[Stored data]

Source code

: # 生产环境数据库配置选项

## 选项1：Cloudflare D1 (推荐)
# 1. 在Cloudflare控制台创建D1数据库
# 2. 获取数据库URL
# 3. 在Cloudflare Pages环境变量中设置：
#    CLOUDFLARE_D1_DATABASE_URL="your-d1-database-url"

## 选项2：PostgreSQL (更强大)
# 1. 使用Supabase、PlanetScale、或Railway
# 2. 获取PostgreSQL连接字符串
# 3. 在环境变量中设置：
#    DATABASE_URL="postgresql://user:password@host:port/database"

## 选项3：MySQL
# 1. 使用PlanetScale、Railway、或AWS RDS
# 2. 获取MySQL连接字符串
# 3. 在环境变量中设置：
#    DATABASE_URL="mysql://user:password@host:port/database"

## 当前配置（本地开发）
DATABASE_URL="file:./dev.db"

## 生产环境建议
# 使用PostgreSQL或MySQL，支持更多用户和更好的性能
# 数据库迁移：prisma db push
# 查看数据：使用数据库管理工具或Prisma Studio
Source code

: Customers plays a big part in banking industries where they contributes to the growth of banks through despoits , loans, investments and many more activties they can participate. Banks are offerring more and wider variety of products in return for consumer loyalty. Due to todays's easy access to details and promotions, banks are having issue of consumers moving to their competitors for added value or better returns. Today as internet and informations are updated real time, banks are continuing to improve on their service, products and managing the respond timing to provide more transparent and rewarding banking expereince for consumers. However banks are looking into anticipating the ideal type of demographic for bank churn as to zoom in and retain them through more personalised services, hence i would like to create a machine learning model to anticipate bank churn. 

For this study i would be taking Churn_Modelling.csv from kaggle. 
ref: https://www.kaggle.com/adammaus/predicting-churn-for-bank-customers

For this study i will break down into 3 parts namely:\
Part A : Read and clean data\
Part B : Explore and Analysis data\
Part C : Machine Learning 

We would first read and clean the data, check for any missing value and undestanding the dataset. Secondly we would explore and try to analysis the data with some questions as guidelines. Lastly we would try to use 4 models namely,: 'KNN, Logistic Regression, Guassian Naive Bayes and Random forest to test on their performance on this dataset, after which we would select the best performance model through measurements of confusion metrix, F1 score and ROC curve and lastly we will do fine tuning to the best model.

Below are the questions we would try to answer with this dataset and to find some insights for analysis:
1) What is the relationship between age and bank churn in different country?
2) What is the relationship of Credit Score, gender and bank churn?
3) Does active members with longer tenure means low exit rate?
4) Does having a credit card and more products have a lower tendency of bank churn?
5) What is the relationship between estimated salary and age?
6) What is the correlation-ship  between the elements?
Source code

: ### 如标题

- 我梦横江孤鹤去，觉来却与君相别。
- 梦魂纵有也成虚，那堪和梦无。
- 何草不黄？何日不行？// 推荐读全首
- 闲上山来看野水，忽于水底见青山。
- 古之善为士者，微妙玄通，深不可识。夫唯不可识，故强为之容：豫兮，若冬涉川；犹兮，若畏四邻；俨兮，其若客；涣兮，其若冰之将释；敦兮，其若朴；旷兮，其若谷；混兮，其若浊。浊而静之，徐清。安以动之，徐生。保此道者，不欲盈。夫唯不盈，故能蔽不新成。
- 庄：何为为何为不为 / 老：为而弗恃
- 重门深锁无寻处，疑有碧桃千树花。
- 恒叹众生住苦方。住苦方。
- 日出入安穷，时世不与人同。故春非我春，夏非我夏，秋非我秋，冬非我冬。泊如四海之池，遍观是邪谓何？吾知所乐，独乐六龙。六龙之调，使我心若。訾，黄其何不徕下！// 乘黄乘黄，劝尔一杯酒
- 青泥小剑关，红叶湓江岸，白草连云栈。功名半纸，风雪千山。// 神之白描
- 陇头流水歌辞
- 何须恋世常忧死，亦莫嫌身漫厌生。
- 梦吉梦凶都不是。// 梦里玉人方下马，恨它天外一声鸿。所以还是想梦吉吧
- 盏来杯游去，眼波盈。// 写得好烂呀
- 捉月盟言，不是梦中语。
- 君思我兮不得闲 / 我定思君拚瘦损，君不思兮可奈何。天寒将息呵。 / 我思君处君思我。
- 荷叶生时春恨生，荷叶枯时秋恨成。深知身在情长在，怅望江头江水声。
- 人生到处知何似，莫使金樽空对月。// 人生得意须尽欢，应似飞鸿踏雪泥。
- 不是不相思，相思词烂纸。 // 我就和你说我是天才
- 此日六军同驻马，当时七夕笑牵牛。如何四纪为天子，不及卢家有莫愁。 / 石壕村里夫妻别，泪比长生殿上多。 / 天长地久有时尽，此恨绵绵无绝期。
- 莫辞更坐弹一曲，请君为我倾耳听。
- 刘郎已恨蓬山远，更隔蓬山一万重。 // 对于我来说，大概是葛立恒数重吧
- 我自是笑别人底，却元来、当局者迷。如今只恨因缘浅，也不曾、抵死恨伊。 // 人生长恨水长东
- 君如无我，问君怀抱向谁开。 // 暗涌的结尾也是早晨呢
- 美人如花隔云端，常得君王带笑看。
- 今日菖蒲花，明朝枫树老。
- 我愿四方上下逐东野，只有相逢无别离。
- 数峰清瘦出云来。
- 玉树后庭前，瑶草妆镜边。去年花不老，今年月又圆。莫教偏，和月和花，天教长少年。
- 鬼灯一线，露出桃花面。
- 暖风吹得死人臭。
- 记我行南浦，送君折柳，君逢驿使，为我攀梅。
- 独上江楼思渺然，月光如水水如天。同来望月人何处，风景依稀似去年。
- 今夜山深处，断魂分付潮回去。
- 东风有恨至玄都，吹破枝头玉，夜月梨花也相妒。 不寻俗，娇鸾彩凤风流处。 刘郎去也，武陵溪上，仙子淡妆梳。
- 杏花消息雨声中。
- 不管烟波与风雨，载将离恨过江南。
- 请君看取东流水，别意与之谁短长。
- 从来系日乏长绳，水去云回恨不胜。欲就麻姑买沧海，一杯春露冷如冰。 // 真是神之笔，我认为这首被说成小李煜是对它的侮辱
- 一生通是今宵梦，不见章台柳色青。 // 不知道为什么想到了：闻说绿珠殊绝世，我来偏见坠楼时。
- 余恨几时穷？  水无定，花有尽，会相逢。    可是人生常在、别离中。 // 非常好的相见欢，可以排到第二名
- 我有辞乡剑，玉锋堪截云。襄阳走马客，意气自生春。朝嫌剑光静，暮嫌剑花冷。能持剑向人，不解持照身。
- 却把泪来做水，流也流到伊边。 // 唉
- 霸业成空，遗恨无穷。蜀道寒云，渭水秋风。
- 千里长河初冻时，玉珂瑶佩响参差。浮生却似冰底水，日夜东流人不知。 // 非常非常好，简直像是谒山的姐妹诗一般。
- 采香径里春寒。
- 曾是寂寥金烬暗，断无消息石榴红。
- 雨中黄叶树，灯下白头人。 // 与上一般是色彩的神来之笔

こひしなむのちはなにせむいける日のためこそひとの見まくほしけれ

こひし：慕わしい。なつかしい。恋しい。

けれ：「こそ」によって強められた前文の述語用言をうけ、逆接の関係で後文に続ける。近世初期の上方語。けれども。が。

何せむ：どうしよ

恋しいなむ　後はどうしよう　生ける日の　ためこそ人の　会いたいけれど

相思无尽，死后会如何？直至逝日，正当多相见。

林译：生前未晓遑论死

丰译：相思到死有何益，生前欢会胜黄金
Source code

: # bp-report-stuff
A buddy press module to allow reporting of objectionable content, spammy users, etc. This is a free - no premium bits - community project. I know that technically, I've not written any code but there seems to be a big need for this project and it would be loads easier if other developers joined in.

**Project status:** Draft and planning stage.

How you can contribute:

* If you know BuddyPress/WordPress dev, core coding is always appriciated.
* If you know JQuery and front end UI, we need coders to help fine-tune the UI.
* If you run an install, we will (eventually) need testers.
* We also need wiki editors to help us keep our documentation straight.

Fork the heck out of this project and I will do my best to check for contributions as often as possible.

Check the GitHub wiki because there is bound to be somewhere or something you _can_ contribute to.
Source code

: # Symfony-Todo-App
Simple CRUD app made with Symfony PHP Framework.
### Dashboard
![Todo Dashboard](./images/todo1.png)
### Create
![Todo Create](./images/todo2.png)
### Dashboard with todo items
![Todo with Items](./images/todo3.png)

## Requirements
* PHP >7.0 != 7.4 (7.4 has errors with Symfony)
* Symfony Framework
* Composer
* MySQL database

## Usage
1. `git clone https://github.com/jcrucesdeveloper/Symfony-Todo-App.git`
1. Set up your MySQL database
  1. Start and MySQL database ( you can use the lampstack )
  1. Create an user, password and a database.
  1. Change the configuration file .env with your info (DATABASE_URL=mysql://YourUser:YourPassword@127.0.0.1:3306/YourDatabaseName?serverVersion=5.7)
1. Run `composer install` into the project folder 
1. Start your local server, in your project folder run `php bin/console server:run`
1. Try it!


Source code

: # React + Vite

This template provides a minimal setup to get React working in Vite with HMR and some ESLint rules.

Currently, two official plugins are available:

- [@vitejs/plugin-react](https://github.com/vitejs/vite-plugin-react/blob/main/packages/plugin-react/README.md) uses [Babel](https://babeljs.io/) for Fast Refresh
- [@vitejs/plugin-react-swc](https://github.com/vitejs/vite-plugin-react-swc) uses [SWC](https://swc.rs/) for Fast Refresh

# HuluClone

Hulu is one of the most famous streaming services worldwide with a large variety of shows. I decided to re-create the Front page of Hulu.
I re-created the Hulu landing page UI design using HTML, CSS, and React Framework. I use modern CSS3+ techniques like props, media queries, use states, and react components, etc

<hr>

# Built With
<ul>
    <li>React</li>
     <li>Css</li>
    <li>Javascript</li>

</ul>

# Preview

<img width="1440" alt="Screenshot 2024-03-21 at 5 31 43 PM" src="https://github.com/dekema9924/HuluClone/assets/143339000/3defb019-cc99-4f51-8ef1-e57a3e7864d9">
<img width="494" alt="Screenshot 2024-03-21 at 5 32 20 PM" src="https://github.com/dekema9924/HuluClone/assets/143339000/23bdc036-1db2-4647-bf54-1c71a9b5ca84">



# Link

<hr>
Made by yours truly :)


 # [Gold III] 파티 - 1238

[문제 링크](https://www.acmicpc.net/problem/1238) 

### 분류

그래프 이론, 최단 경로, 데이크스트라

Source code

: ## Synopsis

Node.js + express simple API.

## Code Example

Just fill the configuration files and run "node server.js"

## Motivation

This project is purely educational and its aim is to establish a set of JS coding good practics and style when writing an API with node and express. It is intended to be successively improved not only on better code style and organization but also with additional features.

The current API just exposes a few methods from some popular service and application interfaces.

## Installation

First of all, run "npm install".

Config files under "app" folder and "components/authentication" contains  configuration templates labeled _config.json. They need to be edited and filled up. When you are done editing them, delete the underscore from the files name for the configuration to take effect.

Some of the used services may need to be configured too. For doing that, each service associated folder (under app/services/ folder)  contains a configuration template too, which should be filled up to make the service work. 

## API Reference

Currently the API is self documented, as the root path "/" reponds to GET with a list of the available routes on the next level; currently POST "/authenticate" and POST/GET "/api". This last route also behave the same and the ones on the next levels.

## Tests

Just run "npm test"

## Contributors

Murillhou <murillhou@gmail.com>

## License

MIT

§ **Work task**
When the word "configuration" appears in a line of the data, that line is counted; report the number only.

§ **Output of the exercise**
4